Mommy Chronicles

A funny look at motherhood and the mayhem it causes.

November 19, 2001

The world's scariest bedtime stories

I am working on a children’s book. Without a doubt it’s the hardest thing I’ve ever tried to write.

It’s harder than the newspaper story I wrote about an intricate and boring public-sewer-system payment plan. And it makes a 20-page essay I wrote in college, which explained the shift from Linear A to Linear B during the Minoan palace period, look really simple. Like the recipe for toast. That’s saying something, because 10 years later, I still have no idea what that paper was about.

I’m not sure why writing children’s books is so hard.

It could be because the audience for them is ruthless. If Lucy doesn’t like something I’m reading to her, she walks away and doesn’t look back. She’s let me know that the cat’s rear end is more interesting than some of the books in her library.

It could also be that there are so many great children’s books out there, that the effort of trying to ooze out a new one feels as valuable as trying to reinvent something classic, like the Twinkie. The Twinkie is done, and everybody knows it. No one asked for the Zinger. It doesn’t even matter if the Zinger is better. There’s already a Twinkie.
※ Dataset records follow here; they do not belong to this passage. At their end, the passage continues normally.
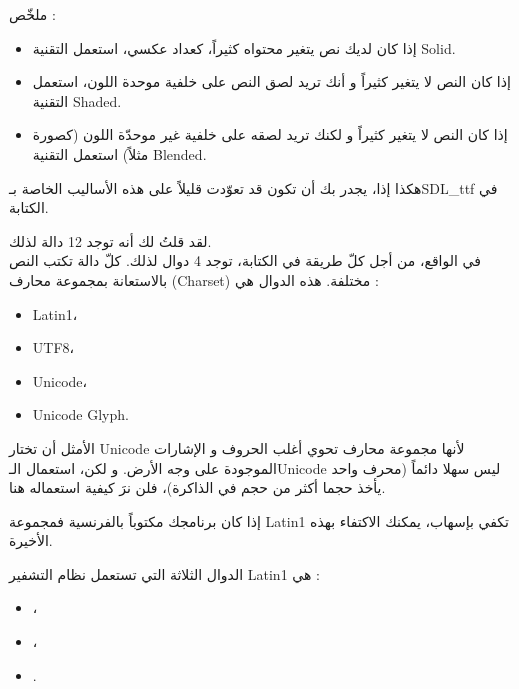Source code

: 
ملخّص :

\begin{itemize}
	\item إذا كان لديك نص يتغير محتواه كثيراً، كعداد عكسي، استعمل التقنية 
	\textenglish{Solid}.
	\item إذا كان النص لا يتغير كثيراً و أنك تريد لصق النص على خلفية موحدة اللون، استعمل التقنية 
	\textenglish{Shaded}.
	\item إذا كان النص لا يتغير كثيراً و لكنك تريد لصقه على خلفية غير موحدّة اللون (كصورة مثلاً) استعمل التقنية 
	\textenglish{Blended}.
\end{itemize}

هكذا إذا، يجدر بك أن تكون قد تعوّدت قليلاً على هذه الأساليب الخاصة بـ\textenglish{SDL\_ttf}
في الكتابة.

لقد قلتُ لك أنه توجد 12 دالة لذلك.\\
في الواقع، من أجل كلّ طريقة في الكتابة، توجد 4 دوال لذلك. كلّ دالة تكتب النص بالاستعانة بمجموعة محارف 
(\textenglish{Charset})
مختلفة. هذه الدوال هي :

\begin{itemize}
	\item \textenglish{Latin1}،
	\item \textenglish{UTF8}،
	\item \textenglish{Unicode}،
	\item \textenglish{Unicode Glyph}.
\end{itemize}

الأمثل أن تختار
\textenglish{Unicode}
لأنها مجموعة محارف تحوي أغلب الحروف و الإشارات الموجودة على وجه الأرض. و لكن، استعمال الـ\textenglish{Unicode}
ليس سهلا دائماً (محرف واحد يأخذ حجما أكثر من حجم
في الذاكرة)، فلن نرَ كيفية استعماله هنا.

إذا كان برنامجك مكتوباً بالفرنسية فمجموعة
\textenglish{Latin1}
تكفي بإسهاب، يمكنك الاكتفاء بهذه الأخيرة.

الدوال الثلاثة التي تستعمل نظام التشفير
\textenglish{Latin1}
هي :

\begin{itemize}
	\item {}،
	\item {}،
	\item {}.
\end{itemize}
It could also be that so much is known today about the children’s book market that writing one is like moonwalking through a minefield. Be simple. But use vivid words. Be cute. But not sweet. Be classic. But don’t rhyme. It’s impossible to be all these things and get beyond Once Upon a Time there was a Fungus.
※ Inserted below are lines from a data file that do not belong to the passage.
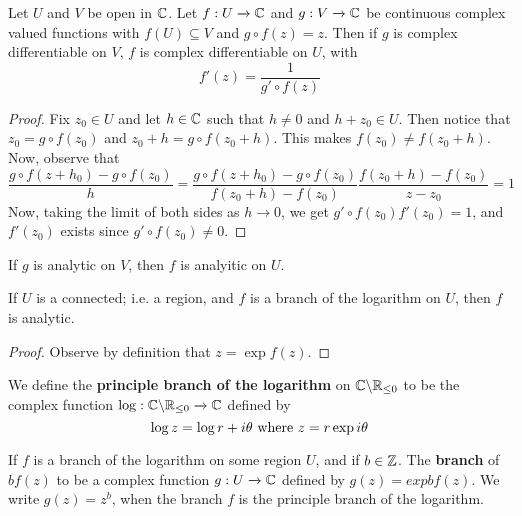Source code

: \begin{lemma}\label{3.2.7}
    Let $U$ and  $V$ be open in  $\mathbb{C}$. Let  $f:U \xrightarrow{} \mathbb{C}$ and $g:V
    \xrightarrow{} \mathbb{C}$ be continuous complex valued functions with $f(U)
    \subseteq V$ and $g \circ f(z)=z$. Then if $g$ is complex differentiable on
    $V$, $f$ is complex differentiable on  $U$, with
    \begin{equation*}
        f'(z)=\frac{1}{g' \circ f(z)}
    \end{equation*}
\end{lemma}
\begin{proof}
    Fix $z_0 \in U$ and let $h \in \mathbb{C}$ such that  $h \neq 0$ and  $h+z_0 \in U$.
    Then notice that $z_0=g \circ f(z_0)$ and $z_0+h=g \circ f(z_0+h)$. This
    makes $f(z_0) \neq f(z_0+h)$. Now, observe that
    \begin{equation*}
        \frac{g \circ f(z+h_0)-g \circ f(z_0)}{h}=
        \frac{g \circ f(z+h_0)-g \circ
        f(z_0)}{f(z_0+h)-f(z_0)}\frac{f(z_0+h)-f(z_0)}{z-z_0}=1
    \end{equation*}
    Now, taking the limit of both sides as $h \xrightarrow{} 0$, we get $g'
    \circ f(z_0)f'(z_0)=1$, and $f'(z_0)$ exists since $g' \circ f(z_0) \neq 0$.
\end{proof}
\begin{corollary}
    If $g$ is analytic on  $V$, then  $f$ is analyitic on  $U$.
\end{corollary}
\begin{corollary}
    If $U$ is a connected; i.e. a region, and $f$ is a branch of the logarithm
    on  $U$, then  $f$ is analytic.
\end{corollary}
\begin{proof}
    Observe by definition that $z=\exp{f(z)}$.
\end{proof}

\begin{definition}
    We define the \textbf{principle branch of the logarithm} on
    $\mathbb{C} \backslash \mathbb{R}_{\leq 0}$ to be the complex function
    $\log:\mathbb{C} \backslash \mathbb{R}_{\leq 0} \xrightarrow{} \mathbb{C}$ defined by
    \begin{equation*}
        \log{z}=\log{r}+i\theta \text{ where }z=r\exp{i\theta}
    \end{equation*}
\end{definition}

\begin{definition}
    If $f$ is a branch of the logarithm on some region  $U$, and if  $b \in \mathbb{Z}$.
    The \textbf{branch} of $bf(z)$ to be a complex function $g:U \xrightarrow{}
    \mathbb{C}$ defined by $g(z)=exp{bf(z)}$. We write $g(z)=z^b$, when the branch $f$
    is the principle branch of the logarithm.
\end{definition}

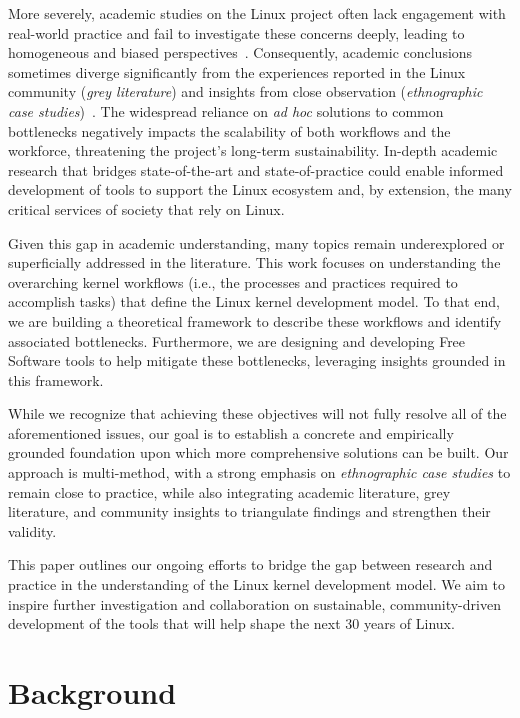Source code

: \documentclass[sigconf]{acmart} %
\begin{document}
More severely, academic studies on the Linux project often lack engagement with
real-world practice and fail to investigate these concerns deeply, leading to
homogeneous and biased perspectives~\cite{wen2021-masterthesis}. Consequently,
academic conclusions sometimes diverge significantly from the experiences
reported in the Linux community (\textit{grey literature}) and insights from
close observation (\textit{ethnographic case
studies})~\cite{wen2021-masterthesis}. The widespread reliance on \textit{ad
hoc} solutions to common bottlenecks negatively impacts the scalability of both
workflows and the workforce, threatening the project's long-term sustainability.
In-depth academic research that bridges state-of-the-art and state-of-practice
could enable informed development of tools to support the Linux ecosystem and,
by extension, the many critical services of society that rely on Linux.

Given this gap in academic understanding, many topics remain underexplored or
superficially addressed in the literature. This work focuses on understanding
the overarching kernel workflows (i.e., the processes and practices required to
accomplish tasks) that define the Linux kernel development model. To that end,
we are building a theoretical framework to describe these workflows and identify
associated bottlenecks. Furthermore, we are designing and developing Free
Software tools to help mitigate these bottlenecks, leveraging insights grounded
in this framework.

While we recognize that achieving these objectives will not fully resolve all of
the aforementioned issues, our goal is to establish a concrete and empirically
grounded foundation upon which more comprehensive solutions can be built. Our
approach is multi-method, with a strong emphasis on \textit{ethnographic case
studies} to remain close to practice, while also integrating academic
literature, grey literature, and community insights to triangulate findings and
strengthen their validity.

This paper outlines our ongoing efforts to bridge the gap between research and
practice in the understanding of the Linux kernel development model. We aim to
inspire further investigation and collaboration on sustainable, community-driven
development of the tools that will help shape the next 30 years of Linux.

\section{Background}
\end{document}

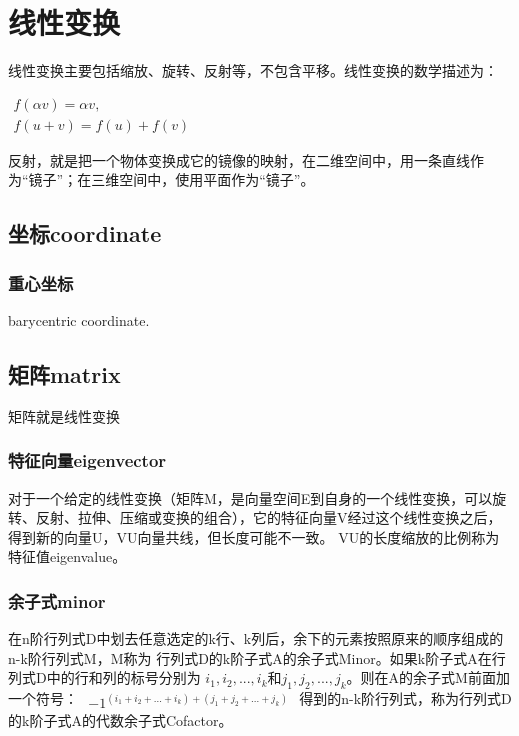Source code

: 
\clearpage
\section{线性变换}
线性变换主要包括缩放、旋转、反射等，不包含平移。线性变换的数学描述为：

\begin{math}
\begin{aligned}
f(\alpha v)=\alpha v, \\
f(u+v)=f(u)+f(v)
\end{aligned}
\end{math}

反射，就是把一个物体变换成它的镜像的映射，在二维空间中，用一条直线作为“镜子”；在三维空间中，使用平面作为“镜子”。

\subsection{ 坐标coordinate}

\subsubsection{重心坐标}
barycentric coordinate.


\subsection{ 矩阵matrix }
矩阵就是线性变换
\subsubsection{特征向量eigenvector}
对于一个给定的线性变换（矩阵M，是向量空间E到自身的一个线性变换，可以旋转、反射、拉伸、压缩或变换的组合），它的特征向量V经过这个线性变换之后，得到新的向量U，VU向量共线，但长度可能不一致。
VU的长度缩放的比例称为特征值eigenvalue。

\subsubsection{余子式minor}
在n阶行列式D中划去任意选定的k行、k列后，余下的元素按照原来的顺序组成的n-k阶行列式M，M称为
行列式D的k阶子式A的余子式Minor。如果k阶子式A在行列式D中的行和列的标号分别为
$i_{1},i_{2},...,i_{k}$和$j_{1},j_{2},...,j_{k}$。则在A的余子式M前面加一个符号：
\begin{math}
    \begin{aligned}
        {-1}^{(i_{1}+i_{2}+...+i_{k}) + (j_{1}+j_{2}+...+j_{k})}
    \end{aligned}
\end{math}
得到的n-k阶行列式，称为行列式D的k阶子式A的代数余子式Cofactor。


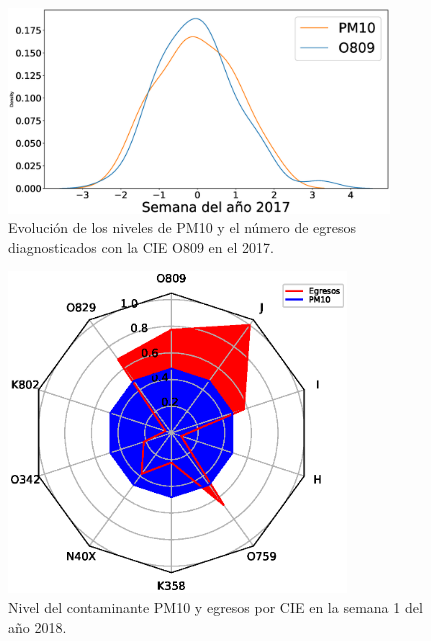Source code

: \documentclass[a0]{sciposter} %
\begin{document}
\begin{multicols}{3}
\begin{figure}[h!]
\setcounter{figure}{1} %
\captionsetup{type=figure} %
\begin{center}
   \includegraphics[trim=60 0 0 0,clip,width=0.9\textwidth]{PM10_O809_2017.eps}
   \end{center}
    \caption{Evolución de los niveles de PM10 y el número de egresos diagnosticados con la CIE O809 en el 2017.}
    \label{serie_de_tiempo_2017_PM10}
\end{figure}

\begin{figure}[h!]
\setcounter{figure}{2} %
\captionsetup{type=figure} %
\begin{center}
   \includegraphics[trim=0 0 0 39,clip,width=0.8\textwidth]{spiderweb_PM10_2018_1.eps}
   \end{center}
    \caption{Nivel del contaminante PM10 y egresos por CIE en la semana 1 del año 2018.}
    \label{grafico_de_telaraña}
\end{figure}


\end{multicols}
\end{document}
The good news is I’m not the only one who has been bruised by the effort of writing a children’s book.

Even the best authors clearly struggled. This hit me the other day when I was reading The Velveteen Rabbit. I didn’t notice this when I was a kid reading it. But today, it’s clear to me The Velveteen Rabbit is a horror story. It’s just pretending to be sweet literature for children.

Consider the evidence: The book’s defining calamity occurs when the boy gets Scarlet Fever. That’s an awful disease. It can kill. It can blind. It cost Helen Keller her sight and hearing.
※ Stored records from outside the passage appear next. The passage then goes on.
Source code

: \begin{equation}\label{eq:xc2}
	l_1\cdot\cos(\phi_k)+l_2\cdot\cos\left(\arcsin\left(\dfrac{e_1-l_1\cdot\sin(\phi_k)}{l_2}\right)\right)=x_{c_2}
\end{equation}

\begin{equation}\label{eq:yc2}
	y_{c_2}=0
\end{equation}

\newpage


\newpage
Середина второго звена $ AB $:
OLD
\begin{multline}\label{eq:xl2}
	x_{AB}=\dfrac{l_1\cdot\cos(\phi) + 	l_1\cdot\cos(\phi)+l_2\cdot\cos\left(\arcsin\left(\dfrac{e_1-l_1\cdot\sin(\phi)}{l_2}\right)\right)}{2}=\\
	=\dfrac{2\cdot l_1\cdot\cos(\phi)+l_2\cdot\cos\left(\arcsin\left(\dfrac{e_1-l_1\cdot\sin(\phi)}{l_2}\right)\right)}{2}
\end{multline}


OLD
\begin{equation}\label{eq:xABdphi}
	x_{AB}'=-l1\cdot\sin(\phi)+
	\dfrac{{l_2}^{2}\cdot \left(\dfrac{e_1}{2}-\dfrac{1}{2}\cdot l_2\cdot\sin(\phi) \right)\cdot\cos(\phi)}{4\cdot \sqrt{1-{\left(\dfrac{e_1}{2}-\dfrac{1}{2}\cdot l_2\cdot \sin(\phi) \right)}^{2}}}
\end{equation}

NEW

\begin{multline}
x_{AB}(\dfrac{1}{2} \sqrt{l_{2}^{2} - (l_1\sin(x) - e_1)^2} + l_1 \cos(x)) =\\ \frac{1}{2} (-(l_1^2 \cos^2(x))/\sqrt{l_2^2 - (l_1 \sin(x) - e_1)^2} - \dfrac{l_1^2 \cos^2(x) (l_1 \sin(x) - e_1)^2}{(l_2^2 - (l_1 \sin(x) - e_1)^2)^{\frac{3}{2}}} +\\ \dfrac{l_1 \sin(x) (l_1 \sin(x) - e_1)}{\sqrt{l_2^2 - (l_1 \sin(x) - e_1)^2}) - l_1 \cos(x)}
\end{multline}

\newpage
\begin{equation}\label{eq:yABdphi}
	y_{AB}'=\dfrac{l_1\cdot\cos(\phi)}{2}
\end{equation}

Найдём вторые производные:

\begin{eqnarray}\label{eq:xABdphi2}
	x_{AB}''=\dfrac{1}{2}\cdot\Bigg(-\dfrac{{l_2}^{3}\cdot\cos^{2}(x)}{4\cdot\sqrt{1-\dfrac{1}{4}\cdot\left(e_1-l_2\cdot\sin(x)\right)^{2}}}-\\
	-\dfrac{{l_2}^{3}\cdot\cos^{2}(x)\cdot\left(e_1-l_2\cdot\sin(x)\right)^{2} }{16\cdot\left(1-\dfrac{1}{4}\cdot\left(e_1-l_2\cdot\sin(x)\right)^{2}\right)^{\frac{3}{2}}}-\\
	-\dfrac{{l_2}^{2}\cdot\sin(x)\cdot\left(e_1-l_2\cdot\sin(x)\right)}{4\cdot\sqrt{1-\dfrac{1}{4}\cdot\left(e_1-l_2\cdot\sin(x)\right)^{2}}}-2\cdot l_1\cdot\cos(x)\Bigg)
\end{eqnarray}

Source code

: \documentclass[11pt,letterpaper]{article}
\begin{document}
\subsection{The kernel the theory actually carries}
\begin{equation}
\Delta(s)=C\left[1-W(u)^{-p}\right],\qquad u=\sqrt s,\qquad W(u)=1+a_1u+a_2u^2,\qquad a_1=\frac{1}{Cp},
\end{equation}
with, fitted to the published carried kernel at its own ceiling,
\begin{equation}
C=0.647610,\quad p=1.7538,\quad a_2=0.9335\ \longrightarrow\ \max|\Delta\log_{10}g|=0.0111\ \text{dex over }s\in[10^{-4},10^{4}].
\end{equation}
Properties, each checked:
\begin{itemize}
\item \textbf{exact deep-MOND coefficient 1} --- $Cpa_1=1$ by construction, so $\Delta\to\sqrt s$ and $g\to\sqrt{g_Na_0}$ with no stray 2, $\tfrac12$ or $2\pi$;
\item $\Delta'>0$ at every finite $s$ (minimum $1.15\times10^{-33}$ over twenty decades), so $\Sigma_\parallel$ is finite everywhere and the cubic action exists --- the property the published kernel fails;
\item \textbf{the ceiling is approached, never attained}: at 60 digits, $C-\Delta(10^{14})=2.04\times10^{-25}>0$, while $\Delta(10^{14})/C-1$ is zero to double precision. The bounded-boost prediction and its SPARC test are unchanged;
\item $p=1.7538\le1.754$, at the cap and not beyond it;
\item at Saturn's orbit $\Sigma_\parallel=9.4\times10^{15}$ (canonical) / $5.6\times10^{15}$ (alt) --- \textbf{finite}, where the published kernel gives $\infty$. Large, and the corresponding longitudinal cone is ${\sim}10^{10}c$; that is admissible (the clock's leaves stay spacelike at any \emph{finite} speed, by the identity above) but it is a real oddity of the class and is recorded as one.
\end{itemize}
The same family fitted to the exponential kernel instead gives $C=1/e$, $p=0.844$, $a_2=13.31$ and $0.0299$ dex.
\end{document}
And that’s not all. The boy is ruthless about loving and rejecting his toys. Woe to those who aren’t shiny. What’s more, the Velveteen Rabbit only gets redeemed when his body is ruined, then burned.

This is a clear metaphor of the writer’s life. Deadly disease lurks just around the corner, waiting to turn you mute -- unable to tell stories. In all likelihood, your work will be rejected for something more sparkly, fashionable and Oprah-esque. Also, if you spend a long time working on your craft, you’ll develop a hideous crook in your back -– all the better to accentuate your pasty skin. And one more thing: the world probably won’t appreciate you until you’re dead.

And it’s not just The Velveteen Rabbit. Goodnight Moon is similarly scary. The little bunny says goodnight to everything in the room: his comb, his brush, some kittens, his mush. And then he says goodnight to someone named “nobody.” Clearly, the room is haunted. No wonder he doesn’t want to go to sleep.

And even that’s not all. If you want something really scary, read The Runaway Bunny. The mother rabbit follows the baby everywhere. She morphs into things that look benign and then WHAM! She catches him. It’s the same plot as The Terminator. The only difference is the bunny gets carrots at the end, while the Terminator gets crushed and melted. That’s a pretty picky little detail, though, when you get down to it.

Even Guess How Much I Love You is miserable when you peel away the layers. It’s about two rabbits, one large, one small. (What is it with rabbits and literature, by the way? They do nothing but struggle and die. Watership Down, one of my favorite books, has more than 500 heart-rending pages of struggle and death, and maybe a paragraph of the life-affirming copulation rabbits are better known for.)

The Guess How Much I Love You hares come from two generations. They compete over which one feels more love. The young one loses. Again, pure fantasy on the author’s part –- fantasy masking his fear of the hideous, real world where youth is everything. And it is, you know. Britney Spears’ album is kicking Michael Jackson’s where it counts. Right in the cash register. It’s a young world. It’s young, and it’s restless. The TV told me so.

We parents might love Guess How Much I Love You, but only because it plays into our fantasy that we’re the ones in charge. Our kids have us beaten, I promise you. Whose bottom is getting wiped, and who’s doing the wiping?

Even children’s rhymes are hideous and terrifying. Rock-a-bye baby? The cradle falls out of the tree. Ghastly. Ring around the Rosy? It’s about the red face you get when you’re first afflicted with bubonic plague.

Why do we tell kids this stuff and make it all sound like so much fun?

Maybe because that’s the ultimate truth of children’s literature. That life, especially when you have kids, is often difficult and frightening. Terrible things beyond our control can happen, even to the tiny people we love most. But somehow, even if it requires cartoon physics and fairy dust, everything’s going to turn out all right in the end.

Meanwhile, I’ll keep writing my book. There’s one thing I can take comfort in: writing it will probably be far less scary than finding out the cat’s rump has more interesting things to say.